Comédie burlesque de Hanokh Levin, mise en scène de Laurent Pelly, avec avec Pierre Aussedat, Marie-Lis Cabrières, Fany Germond, Olivier Jeannelle, Eddy Letexier, Benjamin Meneghini, Christiane Millet, Christine Murillo, Denis Rey, Jean-Philippe Salério, Bruno Vincent et Patrick Zimmermann.
Que tout le monde le sache, ou se le rappelle, avant de se rendre au Théâtre du Rond-Point : l'auteur dramatique israélien Hanokh Levin ne respecte rien, pas même la mort d'un proche, et oeuvre dans un registre satirique écrit avec une plume trempée dans un mélange paradoxal de lucidité dissoute dans du vitriol et d'humanité sensible.
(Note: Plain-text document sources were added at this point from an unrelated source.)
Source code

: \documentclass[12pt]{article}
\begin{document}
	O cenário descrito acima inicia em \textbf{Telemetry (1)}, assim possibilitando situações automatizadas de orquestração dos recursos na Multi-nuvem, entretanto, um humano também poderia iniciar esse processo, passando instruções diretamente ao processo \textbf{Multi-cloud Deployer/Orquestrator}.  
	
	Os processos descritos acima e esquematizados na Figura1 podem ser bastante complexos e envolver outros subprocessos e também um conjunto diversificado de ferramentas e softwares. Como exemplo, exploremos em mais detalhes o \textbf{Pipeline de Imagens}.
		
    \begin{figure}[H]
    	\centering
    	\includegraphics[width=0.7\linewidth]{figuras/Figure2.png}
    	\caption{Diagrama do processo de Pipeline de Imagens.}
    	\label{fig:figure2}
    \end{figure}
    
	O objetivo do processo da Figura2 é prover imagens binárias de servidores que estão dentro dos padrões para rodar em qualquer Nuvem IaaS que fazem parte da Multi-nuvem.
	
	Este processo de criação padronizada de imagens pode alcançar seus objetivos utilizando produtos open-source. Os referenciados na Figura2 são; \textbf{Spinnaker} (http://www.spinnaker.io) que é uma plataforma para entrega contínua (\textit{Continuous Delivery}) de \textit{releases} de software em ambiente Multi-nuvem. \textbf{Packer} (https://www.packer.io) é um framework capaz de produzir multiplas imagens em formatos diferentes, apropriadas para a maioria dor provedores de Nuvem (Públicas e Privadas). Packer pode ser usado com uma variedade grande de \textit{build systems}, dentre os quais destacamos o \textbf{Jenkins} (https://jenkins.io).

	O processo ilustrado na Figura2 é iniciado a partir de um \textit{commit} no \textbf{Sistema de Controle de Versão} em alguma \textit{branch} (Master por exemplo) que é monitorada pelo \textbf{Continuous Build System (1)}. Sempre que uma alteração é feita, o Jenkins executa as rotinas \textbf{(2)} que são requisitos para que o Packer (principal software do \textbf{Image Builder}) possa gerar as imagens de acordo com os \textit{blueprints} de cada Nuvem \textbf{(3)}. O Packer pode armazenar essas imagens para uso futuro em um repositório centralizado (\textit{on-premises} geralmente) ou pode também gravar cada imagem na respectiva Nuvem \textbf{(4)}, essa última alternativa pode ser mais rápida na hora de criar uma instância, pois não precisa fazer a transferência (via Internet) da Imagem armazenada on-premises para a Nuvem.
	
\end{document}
Son théâtre ne peut s'entendre que dans la démesure de la fable burlesque car sa caractéristique essentielle réside dans un processus syncrétique singulier et unique qui mêle le prosaïque, le métaphysique et le philosophique tout comme il imbrique les registres de l'absurde au vaudeville.
Un théâtre qui secoue parce qu'il montre l'homme tel qu'en lui-même à travers des personnages qui ne sont pas sans parenté avec ceux de Beckett, car des hommes ordinaires mais monstrueusement humains, égoïstes, mesquins, et surtout terriblement bête, de cette bêtise crasse qui fait le grand écart entre candeur et cruauté, et cependant tous dotés, sans le savoir, d'un humour noir ravageur et d'un sens de l'autodérision roboratif.
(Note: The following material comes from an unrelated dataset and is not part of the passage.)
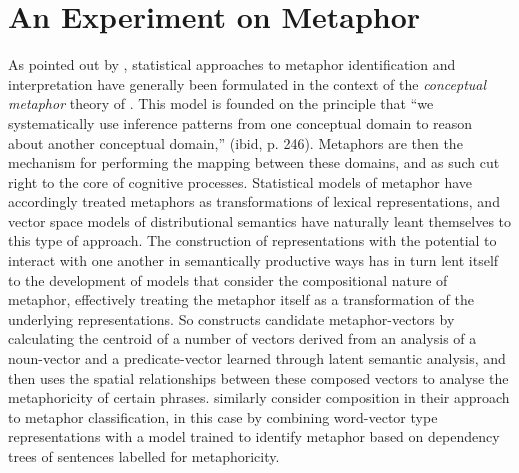 \section{An Experiment on Metaphor} \label{sec:metperiment}
As pointed out by \cite{ShutovaEA2013}, statistical approaches to metaphor identification and interpretation have generally been formulated in the context of the \emph{conceptual metaphor} theory of \cite{LakoffEA2003}.  This model is founded on the principle that ``we systematically use inference patterns from one conceptual domain to reason about another conceptual domain,'' (ibid, p. 246).  Metaphors are then the mechanism for performing the mapping between these domains, and as such cut right to the core of cognitive processes.  Statistical models of metaphor have accordingly treated metaphors as transformations of lexical representations, and vector space models of distributional semantics have naturally leant themselves to this type of approach.  The construction of representations with the potential to interact with one another in semantically productive ways has in turn lent itself to the development of models that consider the compositional nature of metaphor, effectively treating the metaphor itself as a transformation of the underlying representations.  So \cite{Utsumi2011} constructs candidate metaphor-vectors by calculating the centroid of a number of vectors derived from an analysis of a noun-vector and a predicate-vector learned through latent semantic analysis, and then uses the spatial relationships between these composed vectors to analyse the metaphoricity of certain phrases.  \cite{HovyEA2013} similarly consider composition in their approach to metaphor classification, in this case by combining word-vector type representations with a model trained to identify metaphor based on dependency trees of sentences labelled for metaphoricity.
Ce que Laurent Pelly réussit parfaitement à représenter sur scène avec "Funérailles d'hiver" dans laquelle Hanokh Levin poursuit l'exploration de ses thématiques favorites que sont le carcan relationnel familial avec le poids des traditions et la reproduction atavique de codes sclérosants, sinon aberrants, et, comme toujours, le sens de la vie en mettant en scène des personnages qui, acculés dans une impasse, sont emportés dans une sorte de maelstrom incontrôlable sans autre échappatoire que la fuite.
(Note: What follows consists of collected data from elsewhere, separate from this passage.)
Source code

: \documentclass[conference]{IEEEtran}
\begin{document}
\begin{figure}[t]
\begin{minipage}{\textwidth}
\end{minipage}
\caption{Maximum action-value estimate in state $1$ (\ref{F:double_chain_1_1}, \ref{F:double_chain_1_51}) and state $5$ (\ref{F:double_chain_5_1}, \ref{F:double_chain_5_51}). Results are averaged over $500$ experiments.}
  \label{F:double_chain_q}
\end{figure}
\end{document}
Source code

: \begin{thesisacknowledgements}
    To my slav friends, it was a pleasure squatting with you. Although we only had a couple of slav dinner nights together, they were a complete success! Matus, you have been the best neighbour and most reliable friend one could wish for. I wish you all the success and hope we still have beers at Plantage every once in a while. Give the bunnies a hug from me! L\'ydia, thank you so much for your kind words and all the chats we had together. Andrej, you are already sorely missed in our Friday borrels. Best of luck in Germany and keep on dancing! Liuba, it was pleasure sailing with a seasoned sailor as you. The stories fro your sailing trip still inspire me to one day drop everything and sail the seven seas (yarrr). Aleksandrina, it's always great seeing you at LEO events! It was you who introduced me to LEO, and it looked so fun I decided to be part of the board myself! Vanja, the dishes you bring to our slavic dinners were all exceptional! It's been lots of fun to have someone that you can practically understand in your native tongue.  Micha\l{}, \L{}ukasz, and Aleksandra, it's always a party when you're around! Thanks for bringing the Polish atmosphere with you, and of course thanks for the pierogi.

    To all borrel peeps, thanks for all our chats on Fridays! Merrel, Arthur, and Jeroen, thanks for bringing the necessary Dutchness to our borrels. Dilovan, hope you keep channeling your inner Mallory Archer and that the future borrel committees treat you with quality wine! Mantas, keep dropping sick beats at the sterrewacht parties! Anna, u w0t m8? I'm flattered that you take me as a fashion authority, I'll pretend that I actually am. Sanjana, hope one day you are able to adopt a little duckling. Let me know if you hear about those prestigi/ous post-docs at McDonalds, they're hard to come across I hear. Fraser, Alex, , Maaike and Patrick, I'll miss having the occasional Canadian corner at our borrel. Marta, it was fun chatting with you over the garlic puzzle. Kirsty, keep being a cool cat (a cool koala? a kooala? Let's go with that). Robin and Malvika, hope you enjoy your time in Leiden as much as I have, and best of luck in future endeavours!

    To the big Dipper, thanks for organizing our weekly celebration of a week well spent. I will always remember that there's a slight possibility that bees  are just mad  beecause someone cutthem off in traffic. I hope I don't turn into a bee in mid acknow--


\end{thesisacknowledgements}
Le fait générateur de l'intrigue est banale : un décès dans une famille la veille d'un mariage. En effet, Alté Bobitshek fort malade sachant qu'elle ne pourra assister à la fête prend comme un malin plaisir à mourir la veille, histoire d'enquiquiner son entourage afin qu'il se rappelle d'elle.
Et l'orphelin, son fils Latshek Bobitshek soumis jusqu'au dernier moment à une mère tyrannique - les femmes de Levin sont toutes des épouses abominables et des mères castratrices - de rameuter la famille, en l'occurrence, la cousine Shratzia tant par devoir filial que ne pas être seul à suivre le cercueil.
Cette dernière, qui savait depuis son 5ème anniversaire qu'elle était née née pour marier sa fille, tout comme son mari, les futurs beaux-parents et les futurs mariés ne veulent même pas entendre parler de ce décès. Mais Latshek Bobitshek est une sangsue opiniâtre que même une même une téléportation au sommet de l'Himalaya ne parvient pas à le décourager dans une folle course-poursuite-hécatombe tragi-comique, dans des décors de péplum théâtral conçus par Marie La Rocca, qui évoque en symétrique inversée celle de Labiche dans "Le chapeau de paille d'Italie".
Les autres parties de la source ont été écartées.